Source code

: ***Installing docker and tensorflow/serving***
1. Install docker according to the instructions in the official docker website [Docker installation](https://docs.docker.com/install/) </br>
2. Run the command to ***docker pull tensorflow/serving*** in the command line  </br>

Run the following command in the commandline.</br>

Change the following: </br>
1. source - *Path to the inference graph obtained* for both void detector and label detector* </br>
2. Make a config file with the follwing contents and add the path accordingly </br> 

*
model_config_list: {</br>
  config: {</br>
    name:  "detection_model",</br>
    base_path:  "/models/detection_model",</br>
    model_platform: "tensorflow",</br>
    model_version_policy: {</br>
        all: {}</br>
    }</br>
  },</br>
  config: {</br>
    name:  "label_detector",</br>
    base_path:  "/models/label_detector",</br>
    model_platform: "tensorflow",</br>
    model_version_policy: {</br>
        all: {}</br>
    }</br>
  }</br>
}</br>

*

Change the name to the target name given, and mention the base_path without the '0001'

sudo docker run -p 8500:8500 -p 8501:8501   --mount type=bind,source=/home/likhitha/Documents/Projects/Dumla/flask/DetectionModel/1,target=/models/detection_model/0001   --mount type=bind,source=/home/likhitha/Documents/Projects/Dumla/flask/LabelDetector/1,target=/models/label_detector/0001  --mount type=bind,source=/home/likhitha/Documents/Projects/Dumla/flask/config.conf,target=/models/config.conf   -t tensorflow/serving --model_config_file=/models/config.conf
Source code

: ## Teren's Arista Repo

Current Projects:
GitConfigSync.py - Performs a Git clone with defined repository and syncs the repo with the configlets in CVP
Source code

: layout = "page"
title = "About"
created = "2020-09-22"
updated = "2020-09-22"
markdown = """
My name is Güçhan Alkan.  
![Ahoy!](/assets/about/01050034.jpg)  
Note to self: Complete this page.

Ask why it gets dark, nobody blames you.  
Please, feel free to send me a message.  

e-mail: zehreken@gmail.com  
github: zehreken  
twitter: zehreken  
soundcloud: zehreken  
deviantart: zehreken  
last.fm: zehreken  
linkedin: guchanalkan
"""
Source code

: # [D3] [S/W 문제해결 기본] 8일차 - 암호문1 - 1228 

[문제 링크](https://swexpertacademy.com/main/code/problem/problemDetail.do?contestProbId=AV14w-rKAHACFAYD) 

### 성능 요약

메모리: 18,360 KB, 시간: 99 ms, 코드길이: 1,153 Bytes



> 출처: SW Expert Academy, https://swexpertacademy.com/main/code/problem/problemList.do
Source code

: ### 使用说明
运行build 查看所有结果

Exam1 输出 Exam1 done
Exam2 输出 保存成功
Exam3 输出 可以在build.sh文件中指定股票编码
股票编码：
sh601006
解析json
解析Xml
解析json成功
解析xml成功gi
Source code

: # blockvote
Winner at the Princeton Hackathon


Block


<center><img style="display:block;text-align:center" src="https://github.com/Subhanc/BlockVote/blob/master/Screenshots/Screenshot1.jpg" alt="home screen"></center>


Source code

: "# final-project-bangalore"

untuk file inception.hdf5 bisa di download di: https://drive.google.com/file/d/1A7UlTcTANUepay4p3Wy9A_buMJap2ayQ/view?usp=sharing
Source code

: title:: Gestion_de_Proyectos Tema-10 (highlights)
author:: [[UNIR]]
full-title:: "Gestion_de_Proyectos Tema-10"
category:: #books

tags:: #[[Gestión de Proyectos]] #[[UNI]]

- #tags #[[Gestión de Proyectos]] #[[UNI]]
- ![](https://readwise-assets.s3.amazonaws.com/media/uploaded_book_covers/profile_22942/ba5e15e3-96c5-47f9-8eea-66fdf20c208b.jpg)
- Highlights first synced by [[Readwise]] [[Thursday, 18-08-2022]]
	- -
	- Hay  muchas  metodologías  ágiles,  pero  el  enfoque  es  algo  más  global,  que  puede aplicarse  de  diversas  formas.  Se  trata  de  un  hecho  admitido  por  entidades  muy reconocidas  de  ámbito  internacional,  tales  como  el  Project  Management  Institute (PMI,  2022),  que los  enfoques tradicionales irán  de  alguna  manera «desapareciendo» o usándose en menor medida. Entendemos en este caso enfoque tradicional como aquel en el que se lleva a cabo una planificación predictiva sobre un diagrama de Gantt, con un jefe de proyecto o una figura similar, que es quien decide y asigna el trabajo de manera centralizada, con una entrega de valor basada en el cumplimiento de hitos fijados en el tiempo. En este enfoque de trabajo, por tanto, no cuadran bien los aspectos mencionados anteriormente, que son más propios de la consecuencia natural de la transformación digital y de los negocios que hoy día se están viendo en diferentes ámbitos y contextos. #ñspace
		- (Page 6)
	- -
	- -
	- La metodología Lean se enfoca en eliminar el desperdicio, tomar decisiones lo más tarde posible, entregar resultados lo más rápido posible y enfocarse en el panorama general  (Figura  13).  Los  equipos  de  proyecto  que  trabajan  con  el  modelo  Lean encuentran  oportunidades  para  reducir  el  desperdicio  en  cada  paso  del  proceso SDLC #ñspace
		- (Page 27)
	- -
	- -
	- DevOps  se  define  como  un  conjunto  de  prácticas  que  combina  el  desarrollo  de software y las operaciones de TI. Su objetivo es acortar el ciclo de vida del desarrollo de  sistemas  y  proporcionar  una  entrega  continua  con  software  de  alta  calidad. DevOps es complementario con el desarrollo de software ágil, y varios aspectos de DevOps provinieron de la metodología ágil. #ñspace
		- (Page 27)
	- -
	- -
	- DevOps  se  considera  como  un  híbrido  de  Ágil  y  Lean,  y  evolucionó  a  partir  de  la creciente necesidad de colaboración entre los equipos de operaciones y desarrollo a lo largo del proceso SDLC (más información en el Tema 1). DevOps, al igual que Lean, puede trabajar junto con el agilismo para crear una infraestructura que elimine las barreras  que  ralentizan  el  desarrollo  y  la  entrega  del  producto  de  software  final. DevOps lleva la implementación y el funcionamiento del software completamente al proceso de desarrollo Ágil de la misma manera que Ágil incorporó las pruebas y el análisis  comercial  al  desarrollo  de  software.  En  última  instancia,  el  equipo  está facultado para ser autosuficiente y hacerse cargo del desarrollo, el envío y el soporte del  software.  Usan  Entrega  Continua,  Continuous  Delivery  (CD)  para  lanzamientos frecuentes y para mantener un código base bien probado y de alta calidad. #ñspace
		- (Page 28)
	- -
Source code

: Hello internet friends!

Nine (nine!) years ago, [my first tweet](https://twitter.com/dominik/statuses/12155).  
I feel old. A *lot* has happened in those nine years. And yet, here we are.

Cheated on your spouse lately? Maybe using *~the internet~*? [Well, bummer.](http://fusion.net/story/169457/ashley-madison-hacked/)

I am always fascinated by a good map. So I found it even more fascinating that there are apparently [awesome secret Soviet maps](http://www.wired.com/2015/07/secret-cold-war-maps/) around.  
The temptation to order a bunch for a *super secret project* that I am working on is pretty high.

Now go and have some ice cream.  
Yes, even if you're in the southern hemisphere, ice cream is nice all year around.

----

## Task prompt
Write the records out once more, exactly as shown.

## Result of the task
Source code

: ***Installing docker and tensorflow/serving***
1. Install docker according to the instructions in the official docker website [Docker installation](https://docs.docker.com/install/) </br>
2. Run the command to ***docker pull tensorflow/serving*** in the command line  </br>

Run the following command in the commandline.</br>

Change the following: </br>
1. source - *Path to the inference graph obtained* for both void detector and label detector* </br>
2. Make a config file with the follwing contents and add the path accordingly </br> 

*
model_config_list: {</br>
  config: {</br>
    name:  "detection_model",</br>
    base_path:  "/models/detection_model",</br>
    model_platform: "tensorflow",</br>
    model_version_policy: {</br>
        all: {}</br>
    }</br>
  },</br>
  config: {</br>
    name:  "label_detector",</br>
    base_path:  "/models/label_detector",</br>
    model_platform: "tensorflow",</br>
    model_version_policy: {</br>
        all: {}</br>
    }</br>
  }</br>
}</br>

*

Change the name to the target name given, and mention the base_path without the '0001'

sudo docker run -p 8500:8500 -p 8501:8501   --mount type=bind,source=/home/likhitha/Documents/Projects/Dumla/flask/DetectionModel/1,target=/models/detection_model/0001   --mount type=bind,source=/home/likhitha/Documents/Projects/Dumla/flask/LabelDetector/1,target=/models/label_detector/0001  --mount type=bind,source=/home/likhitha/Documents/Projects/Dumla/flask/config.conf,target=/models/config.conf   -t tensorflow/serving --model_config_file=/models/config.conf
Source code

: ## Teren's Arista Repo

Current Projects:
GitConfigSync.py - Performs a Git clone with defined repository and syncs the repo with the configlets in CVP
Source code

: layout = "page"
title = "About"
created = "2020-09-22"
updated = "2020-09-22"
markdown = """
My name is Güçhan Alkan.  
![Ahoy!](/assets/about/01050034.jpg)  
Note to self: Complete this page.

Ask why it gets dark, nobody blames you.  
Please, feel free to send me a message.  

e-mail: zehreken@gmail.com  
github: zehreken  
twitter: zehreken  
soundcloud: zehreken  
deviantart: zehreken  
last.fm: zehreken  
linkedin: guchanalkan
"""
Source code

: # [D3] [S/W 문제해결 기본] 8일차 - 암호문1 - 1228 

[문제 링크](https://swexpertacademy.com/main/code/problem/problemDetail.do?contestProbId=AV14w-rKAHACFAYD) 

### 성능 요약

메모리: 18,360 KB, 시간: 99 ms, 코드길이: 1,153 Bytes



> 출처: SW Expert Academy, https://swexpertacademy.com/main/code/problem/problemList.do
Source code

: ### 使用说明
运行build 查看所有结果

Exam1 输出 Exam1 done
Exam2 输出 保存成功
Exam3 输出 可以在build.sh文件中指定股票编码
股票编码：
sh601006
解析json
解析Xml
解析json成功
解析xml成功gi
Source code

: # blockvote
Winner at the Princeton Hackathon


Block


<center><img style="display:block;text-align:center" src="https://github.com/Subhanc/BlockVote/blob/master/Screenshots/Screenshot1.jpg" alt="home screen"></center>


Source code

: "# final-project-bangalore"

untuk file inception.hdf5 bisa di download di: https://drive.google.com/file/d/1A7UlTcTANUepay4p3Wy9A_buMJap2ayQ/view?usp=sharing
Source code

: title:: Gestion_de_Proyectos Tema-10 (highlights)
author:: [[UNIR]]
full-title:: "Gestion_de_Proyectos Tema-10"
category:: #books

tags:: #[[Gestión de Proyectos]] #[[UNI]]

- #tags #[[Gestión de Proyectos]] #[[UNI]]
- ![](https://readwise-assets.s3.amazonaws.com/media/uploaded_book_covers/profile_22942/ba5e15e3-96c5-47f9-8eea-66fdf20c208b.jpg)
- Highlights first synced by [[Readwise]] [[Thursday, 18-08-2022]]
	- -
	- Hay  muchas  metodologías  ágiles,  pero  el  enfoque  es  algo  más  global,  que  puede aplicarse  de  diversas  formas.  Se  trata  de  un  hecho  admitido  por  entidades  muy reconocidas  de  ámbito  internacional,  tales  como  el  Project  Management  Institute (PMI,  2022),  que los  enfoques tradicionales irán  de  alguna  manera «desapareciendo» o usándose en menor medida. Entendemos en este caso enfoque tradicional como aquel en el que se lleva a cabo una planificación predictiva sobre un diagrama de Gantt, con un jefe de proyecto o una figura similar, que es quien decide y asigna el trabajo de manera centralizada, con una entrega de valor basada en el cumplimiento de hitos fijados en el tiempo. En este enfoque de trabajo, por tanto, no cuadran bien los aspectos mencionados anteriormente, que son más propios de la consecuencia natural de la transformación digital y de los negocios que hoy día se están viendo en diferentes ámbitos y contextos. #ñspace
		- (Page 6)
	- -
	- -
	- La metodología Lean se enfoca en eliminar el desperdicio, tomar decisiones lo más tarde posible, entregar resultados lo más rápido posible y enfocarse en el panorama general  (Figura  13).  Los  equipos  de  proyecto  que  trabajan  con  el  modelo  Lean encuentran  oportunidades  para  reducir  el  desperdicio  en  cada  paso  del  proceso SDLC #ñspace
		- (Page 27)
	- -
	- -
	- DevOps  se  define  como  un  conjunto  de  prácticas  que  combina  el  desarrollo  de software y las operaciones de TI. Su objetivo es acortar el ciclo de vida del desarrollo de  sistemas  y  proporcionar  una  entrega  continua  con  software  de  alta  calidad. DevOps es complementario con el desarrollo de software ágil, y varios aspectos de DevOps provinieron de la metodología ágil. #ñspace
		- (Page 27)
	- -
	- -
	- DevOps  se  considera  como  un  híbrido  de  Ágil  y  Lean,  y  evolucionó  a  partir  de  la creciente necesidad de colaboración entre los equipos de operaciones y desarrollo a lo largo del proceso SDLC (más información en el Tema 1). DevOps, al igual que Lean, puede trabajar junto con el agilismo para crear una infraestructura que elimine las barreras  que  ralentizan  el  desarrollo  y  la  entrega  del  producto  de  software  final. DevOps lleva la implementación y el funcionamiento del software completamente al proceso de desarrollo Ágil de la misma manera que Ágil incorporó las pruebas y el análisis  comercial  al  desarrollo  de  software.  En  última  instancia,  el  equipo  está facultado para ser autosuficiente y hacerse cargo del desarrollo, el envío y el soporte del  software.  Usan  Entrega  Continua,  Continuous  Delivery  (CD)  para  lanzamientos frecuentes y para mantener un código base bien probado y de alta calidad. #ñspace
		- (Page 28)
	- -
Source code

: Hello internet friends!

Nine (nine!) years ago, [my first tweet](https://twitter.com/dominik/statuses/12155).  
I feel old. A *lot* has happened in those nine years. And yet, here we are.

Cheated on your spouse lately? Maybe using *~the internet~*? [Well, bummer.](http://fusion.net/story/169457/ashley-madison-hacked/)

I am always fascinated by a good map. So I found it even more fascinating that there are apparently [awesome secret Soviet maps](http://www.wired.com/2015/07/secret-cold-war-maps/) around.  
The temptation to order a bunch for a *super secret project* that I am working on is pretty high.

Now go and have some ice cream.  
Yes, even if you're in the southern hemisphere, ice cream is nice all year around.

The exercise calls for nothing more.